Hi All
The CHATGpt discussions starting with
@chapman89 had caught my imagination and having read Jordan B. Peterson’s book his video posted today led to some further reading and I discovered the following paper/blog thought piece.
I personally believe that this thought piece is a must read for a whole range of reasons one of which is related to investing and research.
This piece makes clear that a political and moral framework can be programmed or developed into CHATGpt so that a narrative is produced regardless of the question asked.
So as an investor consider what such moral and political narratives would be pursued were you to ask the question which are the oil explorers with the largest reserves still to come on line that are available to invest in on the ASX?
What publicly listed biotechnology companies are working on brain computer interphases?
What if you asked is Brainchip a good company to invest in? Could you get a response framed by the morality of working with defence contractors?
Using Google you just get links not a programmed narrative based on political or moral constraints. This is an entirely new ball game.
This next step raises many questions we all need to individually understand and be aware of as the social engineering implications inherent in this technology advance are unprecedented.
Could a MF pay for a particular narrative to run within the system?
In China imagine what narrative could be propagated by such a system.
My opinion only DYOR
FF
AKIDA BALLISTA
I can help but continually revert back to AfterPay when contemplating the potential value of this company.
AfterPay reached an approximate value of $40b on the ASX before cooling off and being acquired by Square for $39b. I believe the last ASX revenue report was $500m.
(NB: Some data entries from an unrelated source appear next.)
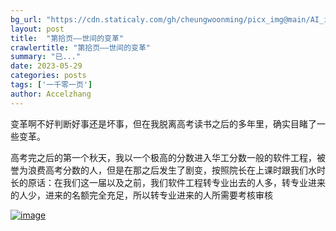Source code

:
 ```yaml
---
bg_url: "https://cdn.staticaly.com/gh/cheungwoonming/picx_img@main/AI_img/AI-image-016.jpg"
layout: post
title:  "第拾页——世间的变革"
crawlertitle: "第拾页——世间的变革"
summary: "已..."
date: 2023-05-29
categories: posts
tags: ['一千零一页']
author: Accelzhang
---
```


变革啊不好判断好事还是坏事，但在我脱离高考读书之后的多年里，确实目睹了一些变革。

高考完之后的第一个秋天，我以一个极高的分数进入华工分数一般的软件工程，被誉为浪费高考分数的人，但是在那之后发生了剧变，按照院长在上课时跟我们水时长的原话：在我们这一届以及之前，我们软件工程转专业出去的人多，转专业进来的人少，进来的名额完全充足，所以转专业进来的人所需要考核审核

[![image](https://cdn.staticaly.com/gh/cheungwoonming/picx_img@main/AI_img/AI-image-016.jpg)](https://cdn.staticaly.com/gh/cheungwoonming/picx_img@main/AI_img/AI-image-016.jpg)

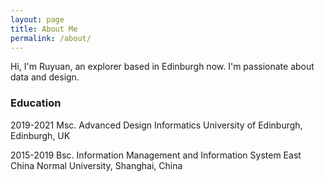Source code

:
 ```yaml
---
layout: page
title: About Me
permalink: /about/
---
```


Hi, I'm Ruyuan, an explorer based in Edinburgh now. I'm passionate about data and design.

### Education

2019-2021 Msc. Advanced Design Informatics
University of Edinburgh, Edinburgh, UK

2015-2019 Bsc. Information Management and Information System
East China Normal University, Shanghai, China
There’s no denying that it was a one trick pony. It didn’t offer anything that many other BNPL companies did at the time, it simply got traction. No unique technology, applicable to one sector, nothing much to patent, nothing special whatsoever really.
Then theres us:
- A game changing technology with seemingly endless use cases
- Competing, and leading in a space that most other market leaders are trying to dominate
- Protected by an army of patents
- Catching the attention of industry (for Mercedes to use us is incredible, let alone NASA and god knows who else)
I still think we’re early. I mean from an industry perspective, we came out of nowhere. Think about it… Big tech is watching Intel - the market leader - to see what they can do with Loihi when ready for market. They had been beating the Neuromorphic drum, and undoubtedly under pre-contracts with many existing clients. Big tech would have been looking at the numbers and considering what their development options were, then bam, out of seemingly nowhere Akida is released. Smaller, faster, lower power, cheaper and available. But it’s from a startup in a country nobody takes seriously, and it has a $200m MC at the time. It’s quite unbelievable, but its irresponsible for big tech not to take a look at least. Then they realise, it’s the real deal, and products that they were considering developing have the potential to be better, and cheaper than they had originally thought, so it’s back to the drawing board.
Now this may or may not have been how things occurred, but I betting it’s not too far off.
It took time to gain exposure, it took time to gain confidence, and it takes time to develop products - but if Mercedes, NASA, and Valeo are close, you’d think that others under the EAP probably are too, and if half the dots drawn on here come true… well…
Intel have spent more (significantly - I can’t find the figures but remember seeing them a while back) developing Loihi than the entire Market Cap of Brainchip - and it’s not a patch as good as it. They’ve practically admitted this by offering Akida under their name! Surely this alone speaks of how undervalued we currently are?
I just fail to see how we can‘t compete with the value of a company like Afterpay, that essentially ran on hype.